What needs to be done:
List each line of the data in which the string "الله" appears.

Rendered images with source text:
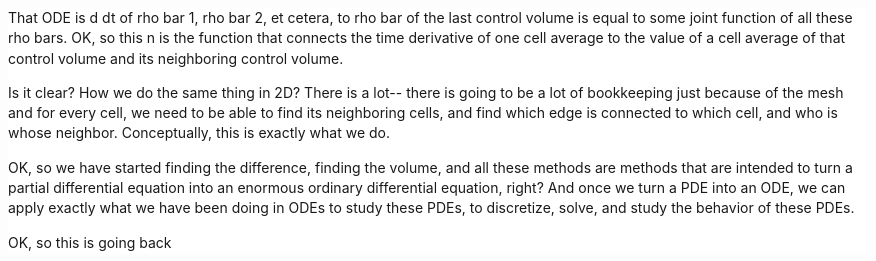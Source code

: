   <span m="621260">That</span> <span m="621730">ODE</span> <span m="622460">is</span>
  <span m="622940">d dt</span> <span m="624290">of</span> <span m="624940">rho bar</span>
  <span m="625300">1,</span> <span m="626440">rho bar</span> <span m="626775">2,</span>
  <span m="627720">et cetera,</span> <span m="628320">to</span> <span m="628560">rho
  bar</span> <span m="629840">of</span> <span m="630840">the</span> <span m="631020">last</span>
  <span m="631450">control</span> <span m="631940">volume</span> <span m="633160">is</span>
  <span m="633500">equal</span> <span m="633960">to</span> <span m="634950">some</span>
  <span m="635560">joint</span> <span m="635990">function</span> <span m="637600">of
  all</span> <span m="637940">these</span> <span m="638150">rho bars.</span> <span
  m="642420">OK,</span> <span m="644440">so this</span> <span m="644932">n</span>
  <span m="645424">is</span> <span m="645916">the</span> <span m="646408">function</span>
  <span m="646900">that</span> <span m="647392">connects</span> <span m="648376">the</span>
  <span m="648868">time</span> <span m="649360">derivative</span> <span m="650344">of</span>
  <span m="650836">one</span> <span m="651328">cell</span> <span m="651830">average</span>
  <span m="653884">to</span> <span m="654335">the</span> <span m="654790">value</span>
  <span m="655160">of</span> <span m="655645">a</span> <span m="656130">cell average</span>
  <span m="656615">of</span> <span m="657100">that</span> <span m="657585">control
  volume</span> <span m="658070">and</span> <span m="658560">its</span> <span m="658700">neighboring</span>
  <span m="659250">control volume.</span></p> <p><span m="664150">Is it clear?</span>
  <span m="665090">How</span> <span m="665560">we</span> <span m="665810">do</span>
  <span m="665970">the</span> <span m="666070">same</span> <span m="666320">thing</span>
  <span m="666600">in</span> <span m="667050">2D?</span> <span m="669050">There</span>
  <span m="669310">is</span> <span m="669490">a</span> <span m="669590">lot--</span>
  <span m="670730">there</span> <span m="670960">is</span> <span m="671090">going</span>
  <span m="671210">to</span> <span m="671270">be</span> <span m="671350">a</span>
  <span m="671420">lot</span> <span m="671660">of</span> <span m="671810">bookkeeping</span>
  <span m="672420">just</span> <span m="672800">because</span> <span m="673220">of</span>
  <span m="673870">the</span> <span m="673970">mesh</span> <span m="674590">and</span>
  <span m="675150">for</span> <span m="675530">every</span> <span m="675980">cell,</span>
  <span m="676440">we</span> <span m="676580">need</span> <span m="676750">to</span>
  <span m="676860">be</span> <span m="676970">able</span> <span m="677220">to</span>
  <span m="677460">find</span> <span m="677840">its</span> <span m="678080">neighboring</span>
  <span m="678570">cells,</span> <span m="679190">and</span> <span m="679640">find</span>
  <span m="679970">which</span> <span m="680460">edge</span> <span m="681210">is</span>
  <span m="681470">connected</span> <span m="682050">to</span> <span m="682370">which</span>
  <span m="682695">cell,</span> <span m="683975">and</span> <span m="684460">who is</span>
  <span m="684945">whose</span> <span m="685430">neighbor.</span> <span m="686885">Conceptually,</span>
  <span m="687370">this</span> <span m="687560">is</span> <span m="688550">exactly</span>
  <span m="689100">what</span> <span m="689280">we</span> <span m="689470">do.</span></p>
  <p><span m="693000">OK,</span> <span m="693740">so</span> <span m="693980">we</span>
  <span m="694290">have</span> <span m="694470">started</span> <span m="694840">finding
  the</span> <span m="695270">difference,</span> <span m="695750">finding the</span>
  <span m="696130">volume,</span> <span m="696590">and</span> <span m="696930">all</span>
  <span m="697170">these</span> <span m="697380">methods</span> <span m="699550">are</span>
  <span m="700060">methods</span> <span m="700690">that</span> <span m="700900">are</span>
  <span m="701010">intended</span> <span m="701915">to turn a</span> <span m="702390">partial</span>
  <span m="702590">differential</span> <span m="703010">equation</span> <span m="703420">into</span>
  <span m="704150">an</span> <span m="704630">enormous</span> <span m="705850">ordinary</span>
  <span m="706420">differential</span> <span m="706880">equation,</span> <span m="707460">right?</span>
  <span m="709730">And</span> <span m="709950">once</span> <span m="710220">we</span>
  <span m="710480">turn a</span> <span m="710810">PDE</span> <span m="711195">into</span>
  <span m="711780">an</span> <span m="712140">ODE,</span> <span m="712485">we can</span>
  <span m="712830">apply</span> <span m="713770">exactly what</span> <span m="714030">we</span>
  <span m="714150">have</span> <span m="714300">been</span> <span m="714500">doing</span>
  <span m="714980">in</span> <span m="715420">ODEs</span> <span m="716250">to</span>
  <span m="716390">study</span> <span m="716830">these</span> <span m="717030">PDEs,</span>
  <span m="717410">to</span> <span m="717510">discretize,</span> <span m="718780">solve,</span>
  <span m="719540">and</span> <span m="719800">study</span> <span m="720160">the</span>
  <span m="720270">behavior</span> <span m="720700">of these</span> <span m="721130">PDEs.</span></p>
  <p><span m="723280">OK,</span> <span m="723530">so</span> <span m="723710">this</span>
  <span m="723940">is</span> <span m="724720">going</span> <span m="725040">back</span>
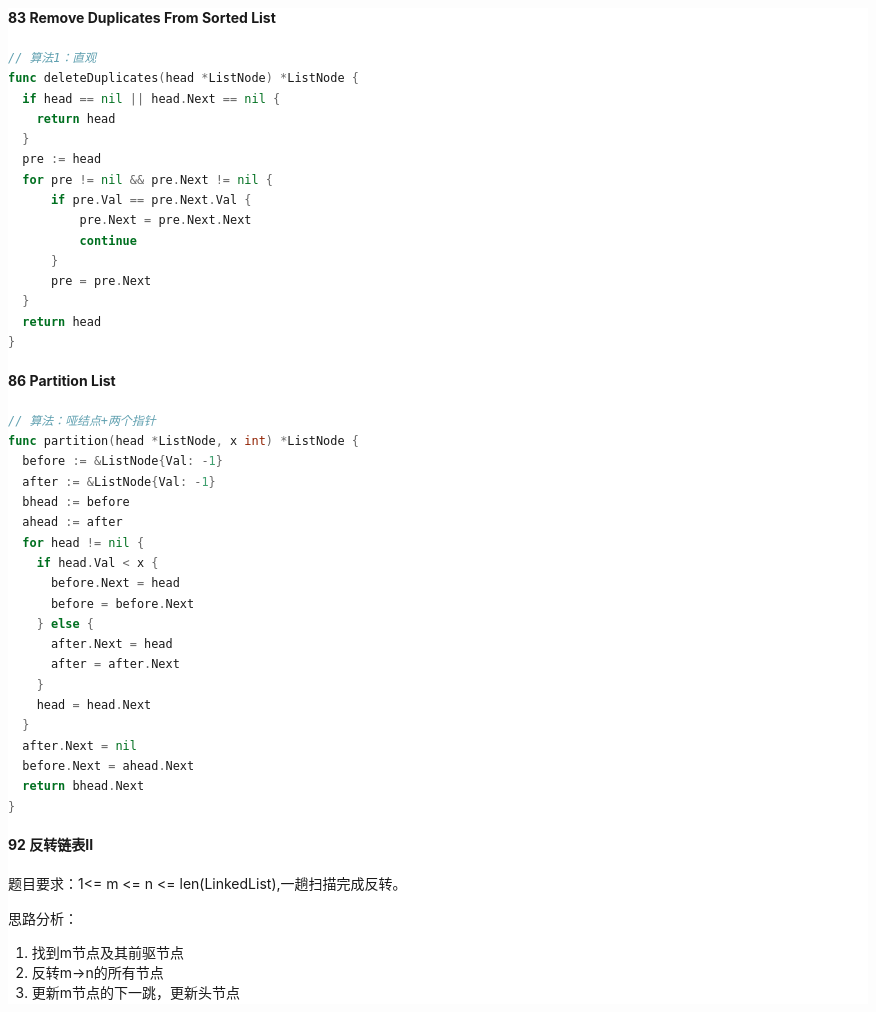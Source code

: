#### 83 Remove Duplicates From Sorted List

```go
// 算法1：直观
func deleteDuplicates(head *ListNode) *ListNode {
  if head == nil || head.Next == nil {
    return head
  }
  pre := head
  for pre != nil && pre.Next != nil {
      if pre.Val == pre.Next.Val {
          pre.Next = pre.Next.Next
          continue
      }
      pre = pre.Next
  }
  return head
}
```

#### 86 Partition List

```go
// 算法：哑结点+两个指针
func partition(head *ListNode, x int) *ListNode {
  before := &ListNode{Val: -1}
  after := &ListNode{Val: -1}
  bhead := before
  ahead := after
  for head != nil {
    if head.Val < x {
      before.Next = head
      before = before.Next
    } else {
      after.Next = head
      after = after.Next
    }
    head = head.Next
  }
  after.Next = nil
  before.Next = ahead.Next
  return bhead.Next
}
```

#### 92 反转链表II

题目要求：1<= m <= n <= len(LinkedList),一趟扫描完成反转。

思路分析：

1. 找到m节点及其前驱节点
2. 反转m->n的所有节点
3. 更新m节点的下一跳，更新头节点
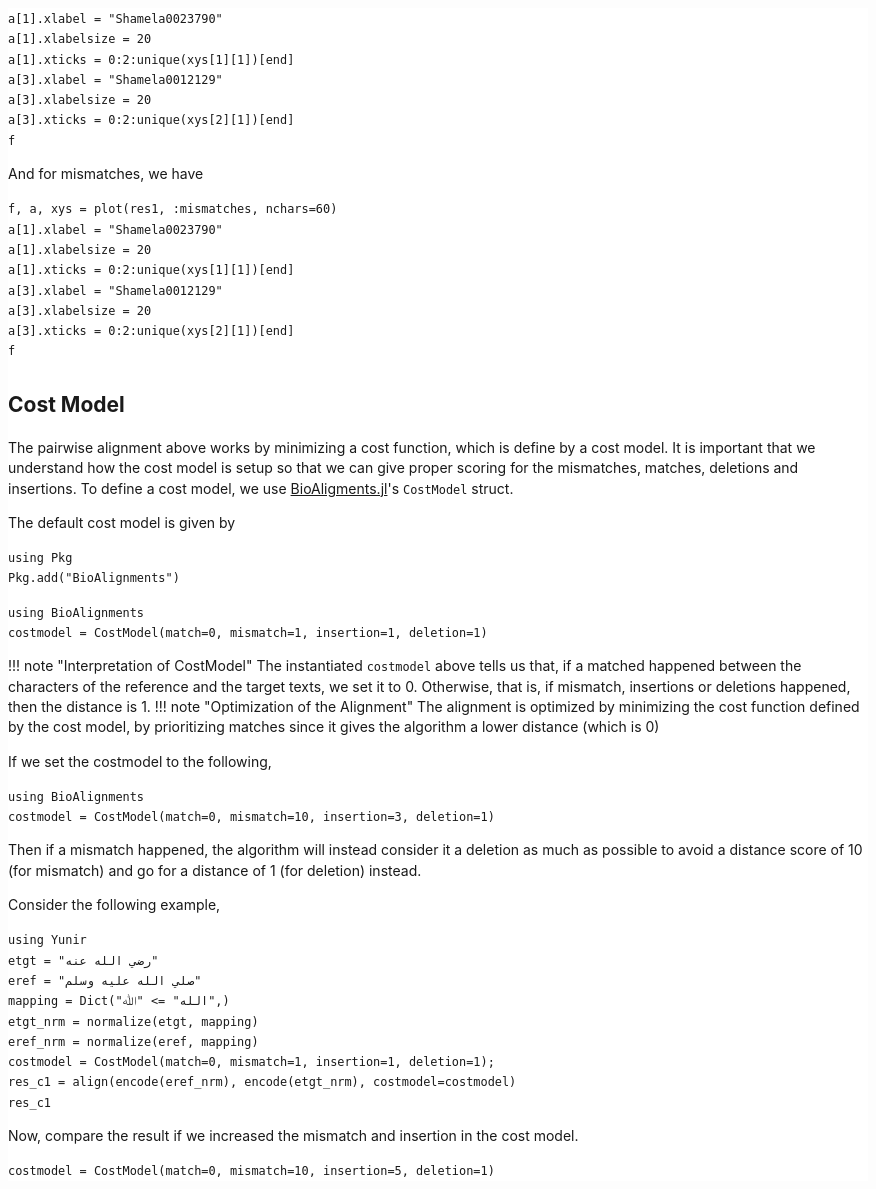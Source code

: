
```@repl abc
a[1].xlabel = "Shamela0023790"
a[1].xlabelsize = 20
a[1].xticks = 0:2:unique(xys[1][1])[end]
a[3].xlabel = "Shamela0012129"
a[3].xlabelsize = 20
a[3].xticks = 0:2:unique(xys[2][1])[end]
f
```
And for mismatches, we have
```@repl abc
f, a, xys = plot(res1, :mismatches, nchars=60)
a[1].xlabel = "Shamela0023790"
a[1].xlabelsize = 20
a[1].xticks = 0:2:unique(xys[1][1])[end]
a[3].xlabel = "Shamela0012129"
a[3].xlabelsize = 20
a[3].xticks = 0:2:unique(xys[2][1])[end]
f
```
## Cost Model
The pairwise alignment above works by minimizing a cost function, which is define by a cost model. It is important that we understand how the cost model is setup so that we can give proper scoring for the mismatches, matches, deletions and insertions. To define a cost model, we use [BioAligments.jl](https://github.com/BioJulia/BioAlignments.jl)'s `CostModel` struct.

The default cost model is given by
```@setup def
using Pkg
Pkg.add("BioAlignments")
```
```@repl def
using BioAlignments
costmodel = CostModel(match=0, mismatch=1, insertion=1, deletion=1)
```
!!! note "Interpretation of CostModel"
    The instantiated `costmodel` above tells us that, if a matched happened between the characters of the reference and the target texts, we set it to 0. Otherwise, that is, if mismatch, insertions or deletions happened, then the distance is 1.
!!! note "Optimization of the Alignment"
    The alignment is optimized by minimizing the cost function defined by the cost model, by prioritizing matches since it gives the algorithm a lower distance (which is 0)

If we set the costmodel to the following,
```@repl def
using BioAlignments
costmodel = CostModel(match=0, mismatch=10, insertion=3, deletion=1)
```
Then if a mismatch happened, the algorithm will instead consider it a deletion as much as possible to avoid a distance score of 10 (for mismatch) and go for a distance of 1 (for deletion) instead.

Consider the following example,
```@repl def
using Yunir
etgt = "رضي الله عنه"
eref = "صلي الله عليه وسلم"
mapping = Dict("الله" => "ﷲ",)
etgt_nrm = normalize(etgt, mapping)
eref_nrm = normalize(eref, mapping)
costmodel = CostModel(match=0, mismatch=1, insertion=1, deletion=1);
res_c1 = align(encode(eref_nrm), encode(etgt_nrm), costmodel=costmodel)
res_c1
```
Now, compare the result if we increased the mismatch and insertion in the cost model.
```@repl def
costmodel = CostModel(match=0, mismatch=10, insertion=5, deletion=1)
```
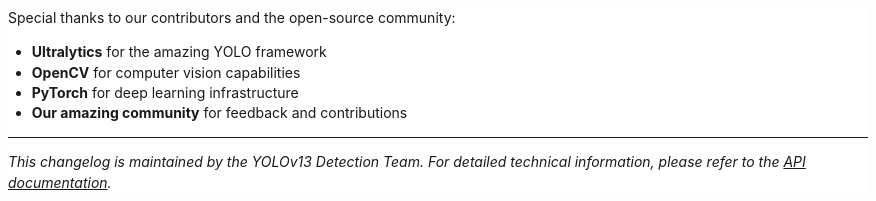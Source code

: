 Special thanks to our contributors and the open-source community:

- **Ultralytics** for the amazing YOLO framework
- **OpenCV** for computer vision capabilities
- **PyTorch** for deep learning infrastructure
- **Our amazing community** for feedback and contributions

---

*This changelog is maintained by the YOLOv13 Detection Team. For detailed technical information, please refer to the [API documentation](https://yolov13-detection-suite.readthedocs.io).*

Answer box:
etgt = "رضي الله عنه"
eref = "صلي الله عليه وسلم"
mapping = Dict("الله" => "ﷲ",)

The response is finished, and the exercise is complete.